| title | Repository Overview |
|---|---|
| program | EDASES |
| layer | Research |
| document_type | Introduction |
| status | Active |
| authority | Derived |
| canonical_repository | edases |
| supersedes | README.md (previous version) |
Epistemically-Driven Agentic Software Engineering System. EDASES is a research programme investigating how non-programmers can safely and effectively use heterogeneous AI systems to engineer software. The project explores how software engineering can move from conversational interaction with individual AI models to structured, evidence-driven collaboration between humans, AI systems and automated tooling. The long-term objective is to develop a methodology that is:
- verifiably safe at every stage
- evidence-driven rather than opinion-driven
- independent of any individual AI model or provider
- mechanically enforceable wherever practical
- capable of evolving through empirical research
The project consists of three closely related layers.

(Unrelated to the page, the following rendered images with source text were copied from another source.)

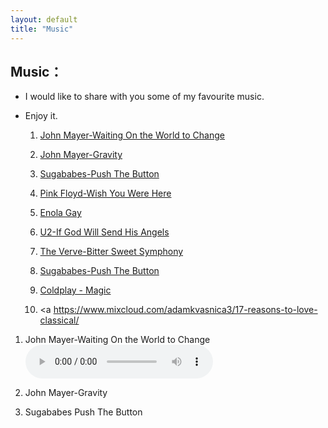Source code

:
 ```yaml
---
layout: default
title: "Music"
---
```


## Music：

* I would like to share with you some of my favourite music.
* Enjoy it.
  
     1.  <a href="my_music/John_Mayer_Waiting_On_the_World_to_Change.mp3">John Mayer-Waiting On the World to Change</a>
  
     2.  <a href="my_music/John_Mayer_Gravity.mp3">John Mayer-Gravity</a>
  
     3.  <a href="my_music/Sugababes  Push The Button Official Music Video.mp3">Sugababes-Push The Button</a>

     4.  <a href="my_music/Pink Floyd  Wish You Were Here.mp3">Pink Floyd-Wish You Were Here</a>

     5.  <a href="my_music/Enola Gay.mp3">Enola Gay</a>
  
     6.  <a href="my_music/U2  If God Will Send His Angels Official Music Video.mp3">U2-If God Will Send His Angels</a>
  
     7.  <a href="my_music/The Verve  Bitter Sweet Symphony.mp3">The Verve-Bitter Sweet Symphony</a>
  
     8.  <a href="my_music/Sugababes  Push The Button Official Music Video.mp3">Sugababes-Push The Button </a>
     
     9.  <a href="my_music/Coldplay - Magic.mp3"> Coldplay - Magic</a>

     10. <a https://www.mixcloud.com/adamkvasnica3/17-reasons-to-love-classical/
 

1. John Mayer-Waiting On the World to Change
    <audio controls>
    <source src="my_music/John_Mayer_Waiting_On_the_World_to_Change.mp3" type="audio/mpeg">
    <embed src="http://www.xiami.com/widget/0_3515679/singlePlayer.swf" type="application/x-shockwave-flash" width="1" height="1" wmode="transparent">

2. John Mayer-Gravity
    <source src="my_music/John_Mayer_Gravity.mp3" type="audio/mpeg">
    <embed src="http://www.xiami.com/widget/0_3515679/singlePlayer.swf" type="application/x-shockwave-flash" width="0.1" height="0.1" wmode="transparent">

3. Sugababes Push The Button
    <source src="my_music/Sugababes  Push The Button Official Music Video.mp3" type="audio/mpeg">
    <embed src="http://www.xiami.com/widget/0_3515679/singlePlayer.swf" type="application/x-shockwave-flash" width="0.1" height="0.1" wmode="transparent">





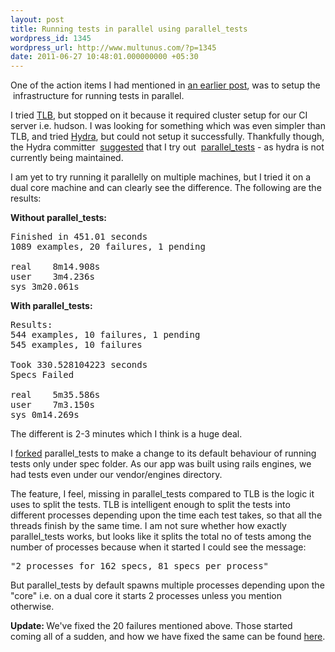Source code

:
 ```yaml
---
layout: post
title: Running tests in parallel using parallel_tests
wordpress_id: 1345
wordpress_url: http://www.multunus.com/?p=1345
date: 2011-06-27 10:48:01.000000000 +05:30
---
```

One of the action items I had mentioned in <a href="http://www.multunus.com/2011/06/takeaways-from-ruby-conf-india-2011/">an earlier post</a>, was to setup the  infrastructure for running tests in parallel.

I tried <a href="http://test-load-balancer.github.com/">TLB</a>, but stopped on it because it required cluster setup for our CI server i.e. hudson. I was looking for something which was even simpler than TLB, and tried <a href="https://github.com/ngauthier/hydra">Hydra</a>, but could not setup it successfully. Thankfully though, the Hydra committer  <a href="https://github.com/ngauthier/hydra/issues/48">suggested</a> that I try out  <a href="https://github.com/grosser/parallel_tests">parallel_tests</a> - as hydra is not currently being maintained.

I am yet to try running it parallelly on multiple machines, but I tried it on a dual core machine and can clearly see the difference. The following are the results:

<strong>Without parallel_tests:</strong>
<pre>Finished in 451.01 seconds
1089 examples, 20 failures, 1 pending

real	8m14.908s
user	3m4.236s
sys	3m20.061s</pre>
<strong>With parallel_tests:</strong>
<pre>Results:
544 examples, 10 failures, 1 pending
545 examples, 10 failures

Took 330.528104223 seconds
Specs Failed

real	5m35.586s
user	7m3.150s
sys	0m14.269s</pre>
The different is 2-3 minutes which I think is a huge deal.

I <a href="https://github.com/leenasn/parallel_tests">forked</a> parallel_tests to make a change to its default behaviour of running tests only under spec folder. As our app was built using rails engines, we had tests even under our vendor/engines directory.

The feature, I feel, missing in parallel_tests compared to TLB is the logic it uses to split the tests. TLB is intelligent enough to split the tests into different processes depending upon the time each test takes, so that all the threads finish by the same time. I am not sure whether how exactly parallel_tests works, but looks like it splits the total no of tests among the number of processes because when it started I could see the message:
<pre>"2 processes for 162 specs, 81 specs per process"</pre>
But parallel_tests by default spawns multiple processes depending upon the "core" i.e. on a dual core it starts 2 processes unless you mention otherwise.

<strong>Update: </strong>We've fixed the 20 failures mentioned above. Those started coming all of a sudden, and how we have fixed the same can be found <a href="http://www.multunus.com/2011/06/rspec-issue-with-include-helper-in-spec/">here</a>.
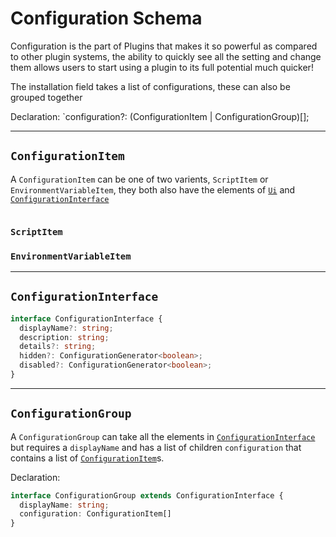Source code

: # Configuration Schema

Configuration is the part of Plugins that makes it so powerful as compared to
other plugin systems, the ability to quickly see all the setting and change
them allows users to start using a plugin to its full potential much quicker!

The installation field takes a list of configurations, these can also be grouped
together

Declaration: `configuration?: (ConfigurationItem | ConfigurationGroup)[];

---

## `ConfigurationItem`

A `ConfigurationItem` can be one of two varients, `ScriptItem` or 
`EnvironmentVariableItem`, they both also have the elements of [`Ui`](#ui) and
[`ConfigurationInterface`](#configurationinterface)


```typescript

```

### `ScriptItem`


### `EnvironmentVariableItem`


---

## `ConfigurationInterface`

```typescript
interface ConfigurationInterface {
  displayName?: string;
  description: string;
  details?: string;
  hidden?: ConfigurationGenerator<boolean>;
  disabled?: ConfigurationGenerator<boolean>;
}

```

---

## `ConfigurationGroup`

A `ConfigurationGroup` can take all the elements in
[`ConfigurationInterface`](#configurationinterface) but requires a 
`displayName` and has a list of children `configuration` that contains a list of
[`ConfigurationItem`](#configurationitem)s.

Declaration:

```typescript
interface ConfigurationGroup extends ConfigurationInterface {
  displayName: string;
  configuration: ConfigurationItem[]
}
```
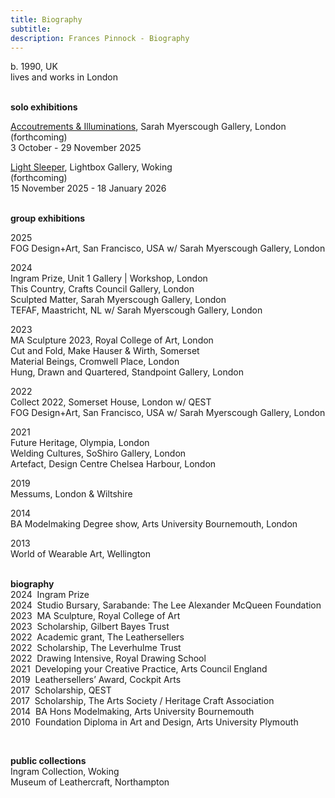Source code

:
 ```yaml
---
title: Biography
subtitle: 
description: Frances Pinnock - Biography
---  
```

b. 1990, UK  
lives and works in London  
<br />  

**solo exhibitions**  
  
[Accoutrements & Illuminations](https://www.sarahmyerscough.com/exhibitions/70-frances-pinnock-solo-show-gallery-solo-show-2025/), Sarah Myerscough Gallery, London  
(forthcoming)  
3 October - 29 November 2025

[Light Sleeper](https://www.thelightbox.org.uk/whats-on/frances-pinnock-light-sleeper), Lightbox Gallery, Woking  
(forthcoming)  
15 November 2025 - 18 January 2026  
<br /> 

**group exhibitions**  

2025  
FOG Design+Art, San Francisco, USA w/ Sarah Myerscough Gallery, London  

2024  
Ingram Prize, Unit 1 Gallery | Workshop, London  
This Country, Crafts Council Gallery, London  
Sculpted Matter, Sarah Myerscough Gallery, London  
TEFAF, Maastricht, NL w/ Sarah Myerscough Gallery, London  

2023  
MA Sculpture 2023, Royal College of Art, London  
Cut and Fold, Make Hauser & Wirth, Somerset  
Material Beings, Cromwell Place, London  
Hung, Drawn and Quartered, Standpoint Gallery, London    

2022    
Collect 2022, Somerset House, London  w/ QEST  
FOG Design+Art, San Francisco, USA w/ Sarah Myerscough Gallery, London  

2021  
Future Heritage, Olympia, London  
Welding Cultures, SoShiro Gallery, London  
Artefact, Design Centre Chelsea Harbour, London  

2019  
Messums, London & Wiltshire  

2014  
BA Modelmaking Degree show, Arts University Bournemouth, London  

2013  
World of Wearable Art, Wellington  
<br />  

**biography**  
2024&nbsp;&nbsp;Ingram Prize  
2024&nbsp;&nbsp;Studio Bursary, Sarabande: The Lee Alexander McQueen Foundation  
2023&nbsp;&nbsp;MA Sculpture, Royal College of Art   
2023&nbsp;&nbsp;Scholarship, Gilbert Bayes Trust  
2022&nbsp;&nbsp;Academic grant, The Leathersellers  
2022&nbsp;&nbsp;Scholarship, The Leverhulme Trust    
2022&nbsp;&nbsp;Drawing Intensive, Royal Drawing School  
2021&nbsp;&nbsp;Developing your Creative Practice, Arts Council England  
2019&nbsp;&nbsp;Leathersellers’ Award, Cockpit Arts  
2017&nbsp;&nbsp;Scholarship, QEST  
2017&nbsp;&nbsp;Scholarship, The Arts Society / Heritage Craft Association  
2014&nbsp;&nbsp;BA Hons Modelmaking, Arts University Bournemouth  
2010&nbsp;&nbsp;Foundation Diploma in Art and Design, Arts University Plymouth  

<br />  

**public collections**  
Ingram Collection, Woking  
Museum of Leathercraft, Northampton  
<br />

EDASES is the research programme. Its purpose is to investigate, evaluate and validate improved approaches to AI-assisted software engineering through experimentation and evidence. The outputs of EDASES are research findings rather than software.
The Agentic Software Engineering System (ASES) is the methodology produced by the EDASES research programme. ASES defines how AI-assisted software engineering should be conducted. It is intentionally independent of any particular implementation, AI provider or software platform.
The execution engine is a software implementation of the ASES methodology. Its purpose is not to replace software engineers, but to execute and enforce the methodology mechanically by:
- maintaining engineering state
- preserving reasoning and evidence
- coordinating heterogeneous AI capabilities
- reducing predictable human and AI error
- supporting efficient software engineering workflows
The execution engine is an implementation of ASES, not the methodology itself.
Current research investigates questions including:
- How can reasoning remain traceable throughout software engineering?
- How should epistemic relationships be represented and preserved?
- How can AI capabilities be evaluated objectively?
- How should multiple AI systems collaborate effectively?
- How can software engineering methodology be executed mechanically rather than procedurally?
This repository contains research, methodology and implementation planning. Canonical documentation is organised by abstraction level rather than implementation status.
New contributors should begin with:
ORIENTATION.mddocs/standards/Documentation Standard.md- The foundational documents referenced from the orientation guide
AI contributors should additionally read:
AGENTS.md
The project is currently transitioning from exploratory research toward the design of a methodology execution engine.
Recent work has established:
- a separation between research (EDASES), methodology (ASES) and implementation
- reasoning as the primary object of interest rather than source code history
- epistemic relationships as the foundation of engineering knowledge
- levels of abstraction as the organising structure of the project
- methodology execution as the next stage of research
Contributions should follow the project's documentation standards and methodology.
Please read ORIENTATION.md before making architectural, methodological or implementation changes.
AI agents should additionally follow the instructions contained within AGENTS.md.
See the accompanying LICENSE file for licensing information.
Project documentation follows a common documentation standard that defines document classification, abstraction layers, dependencies and relationships.
Contributors should begin with:
ORIENTATION.mddocs/standards/Documentation Standard.md
The orientation guide introduces the project structure, while the documentation standard defines how canonical project knowledge is represented.